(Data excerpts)
[Start of Attachment]
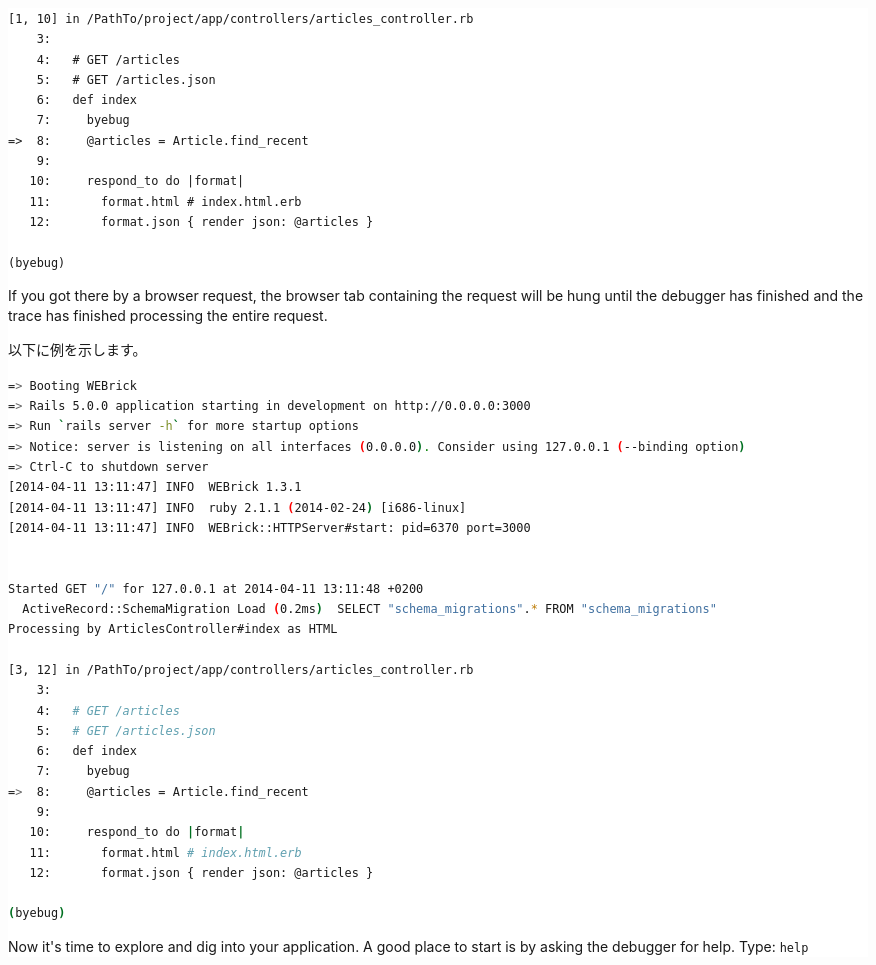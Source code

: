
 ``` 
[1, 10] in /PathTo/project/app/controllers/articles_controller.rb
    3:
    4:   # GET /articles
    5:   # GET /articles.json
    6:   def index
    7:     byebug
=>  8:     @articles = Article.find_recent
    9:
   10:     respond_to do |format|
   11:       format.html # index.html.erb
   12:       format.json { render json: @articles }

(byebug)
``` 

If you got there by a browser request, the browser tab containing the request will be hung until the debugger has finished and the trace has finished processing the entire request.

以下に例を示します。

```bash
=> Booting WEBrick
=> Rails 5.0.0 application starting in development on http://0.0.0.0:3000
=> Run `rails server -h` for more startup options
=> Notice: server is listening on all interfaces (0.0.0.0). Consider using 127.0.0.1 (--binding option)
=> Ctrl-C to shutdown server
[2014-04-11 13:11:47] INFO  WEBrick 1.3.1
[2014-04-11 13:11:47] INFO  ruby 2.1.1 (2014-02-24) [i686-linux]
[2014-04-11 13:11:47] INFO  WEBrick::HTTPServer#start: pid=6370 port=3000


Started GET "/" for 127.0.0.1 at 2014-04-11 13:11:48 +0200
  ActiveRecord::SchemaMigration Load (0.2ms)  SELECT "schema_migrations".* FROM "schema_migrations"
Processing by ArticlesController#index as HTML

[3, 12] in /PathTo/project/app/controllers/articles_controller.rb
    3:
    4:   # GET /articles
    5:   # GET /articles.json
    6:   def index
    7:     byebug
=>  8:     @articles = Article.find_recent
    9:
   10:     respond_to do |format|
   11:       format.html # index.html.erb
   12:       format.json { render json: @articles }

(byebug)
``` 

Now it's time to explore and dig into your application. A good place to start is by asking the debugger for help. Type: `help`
[End of Attachment]
[Start of Attachment]
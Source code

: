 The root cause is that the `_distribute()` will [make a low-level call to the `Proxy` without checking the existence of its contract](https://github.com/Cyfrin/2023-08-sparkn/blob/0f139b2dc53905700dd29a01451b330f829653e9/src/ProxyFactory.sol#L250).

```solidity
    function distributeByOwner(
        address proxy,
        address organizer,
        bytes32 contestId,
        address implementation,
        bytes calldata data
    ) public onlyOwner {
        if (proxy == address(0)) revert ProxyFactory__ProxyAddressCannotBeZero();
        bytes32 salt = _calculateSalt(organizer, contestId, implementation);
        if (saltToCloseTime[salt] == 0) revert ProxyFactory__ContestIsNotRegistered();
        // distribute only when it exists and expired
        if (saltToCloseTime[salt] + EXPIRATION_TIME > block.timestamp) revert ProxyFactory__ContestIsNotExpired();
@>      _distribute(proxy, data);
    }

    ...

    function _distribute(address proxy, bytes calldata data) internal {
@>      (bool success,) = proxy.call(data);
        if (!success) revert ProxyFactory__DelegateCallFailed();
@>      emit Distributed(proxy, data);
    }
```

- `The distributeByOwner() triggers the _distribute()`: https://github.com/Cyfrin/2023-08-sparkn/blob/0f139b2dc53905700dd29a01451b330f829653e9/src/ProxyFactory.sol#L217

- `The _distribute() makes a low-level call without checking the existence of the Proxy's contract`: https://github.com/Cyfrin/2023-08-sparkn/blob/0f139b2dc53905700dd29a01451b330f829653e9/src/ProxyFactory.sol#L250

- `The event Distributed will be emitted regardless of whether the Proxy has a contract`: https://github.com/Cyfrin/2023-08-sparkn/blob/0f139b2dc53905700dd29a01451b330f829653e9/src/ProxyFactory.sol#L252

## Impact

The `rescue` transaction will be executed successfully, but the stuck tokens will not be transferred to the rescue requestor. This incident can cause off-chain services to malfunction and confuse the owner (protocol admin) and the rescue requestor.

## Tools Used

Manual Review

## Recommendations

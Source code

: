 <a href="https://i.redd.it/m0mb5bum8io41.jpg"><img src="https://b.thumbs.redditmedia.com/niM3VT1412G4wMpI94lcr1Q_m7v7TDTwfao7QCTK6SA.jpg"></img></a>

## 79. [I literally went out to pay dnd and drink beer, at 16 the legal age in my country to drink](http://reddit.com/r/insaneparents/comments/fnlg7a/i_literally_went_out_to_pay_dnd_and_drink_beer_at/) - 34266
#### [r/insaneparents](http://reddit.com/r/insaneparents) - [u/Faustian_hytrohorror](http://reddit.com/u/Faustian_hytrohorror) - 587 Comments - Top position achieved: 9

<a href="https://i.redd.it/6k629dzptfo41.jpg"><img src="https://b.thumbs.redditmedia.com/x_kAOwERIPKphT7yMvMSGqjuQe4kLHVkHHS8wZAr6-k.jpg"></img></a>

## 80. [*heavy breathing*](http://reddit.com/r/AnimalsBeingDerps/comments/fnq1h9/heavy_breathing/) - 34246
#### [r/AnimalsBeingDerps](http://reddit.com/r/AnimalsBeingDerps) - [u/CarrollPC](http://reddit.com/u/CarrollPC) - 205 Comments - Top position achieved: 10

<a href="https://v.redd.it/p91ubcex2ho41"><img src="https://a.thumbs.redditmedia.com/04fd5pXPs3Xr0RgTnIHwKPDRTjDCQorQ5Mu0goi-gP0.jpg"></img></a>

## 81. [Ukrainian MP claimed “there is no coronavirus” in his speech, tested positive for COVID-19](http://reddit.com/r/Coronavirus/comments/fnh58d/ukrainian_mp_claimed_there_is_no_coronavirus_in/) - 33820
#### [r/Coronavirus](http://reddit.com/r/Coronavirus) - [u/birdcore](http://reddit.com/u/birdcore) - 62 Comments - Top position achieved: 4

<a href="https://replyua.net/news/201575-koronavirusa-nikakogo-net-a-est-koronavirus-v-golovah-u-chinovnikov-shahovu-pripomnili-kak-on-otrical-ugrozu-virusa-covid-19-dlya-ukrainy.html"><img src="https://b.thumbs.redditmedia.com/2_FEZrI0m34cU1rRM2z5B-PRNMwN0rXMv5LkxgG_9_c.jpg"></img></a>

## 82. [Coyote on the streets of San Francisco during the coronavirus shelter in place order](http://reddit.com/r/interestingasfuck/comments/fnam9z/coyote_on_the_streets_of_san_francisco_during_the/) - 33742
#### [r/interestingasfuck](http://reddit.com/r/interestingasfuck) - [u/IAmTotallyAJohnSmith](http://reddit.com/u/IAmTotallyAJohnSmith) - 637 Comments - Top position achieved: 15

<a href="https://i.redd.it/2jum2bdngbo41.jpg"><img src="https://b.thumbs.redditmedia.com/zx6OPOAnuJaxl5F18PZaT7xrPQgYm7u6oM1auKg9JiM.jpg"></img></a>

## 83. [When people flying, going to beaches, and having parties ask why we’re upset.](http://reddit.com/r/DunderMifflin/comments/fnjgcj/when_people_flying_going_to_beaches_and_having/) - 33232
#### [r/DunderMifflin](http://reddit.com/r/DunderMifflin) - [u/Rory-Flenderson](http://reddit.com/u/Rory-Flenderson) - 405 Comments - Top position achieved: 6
[End of Attachment]
*DESCRIPTION OF THE TASK*: Work out the number of lines above that include the string "organizer" and write only that number.

*SOLUTION TO THE PROBLEM*: 2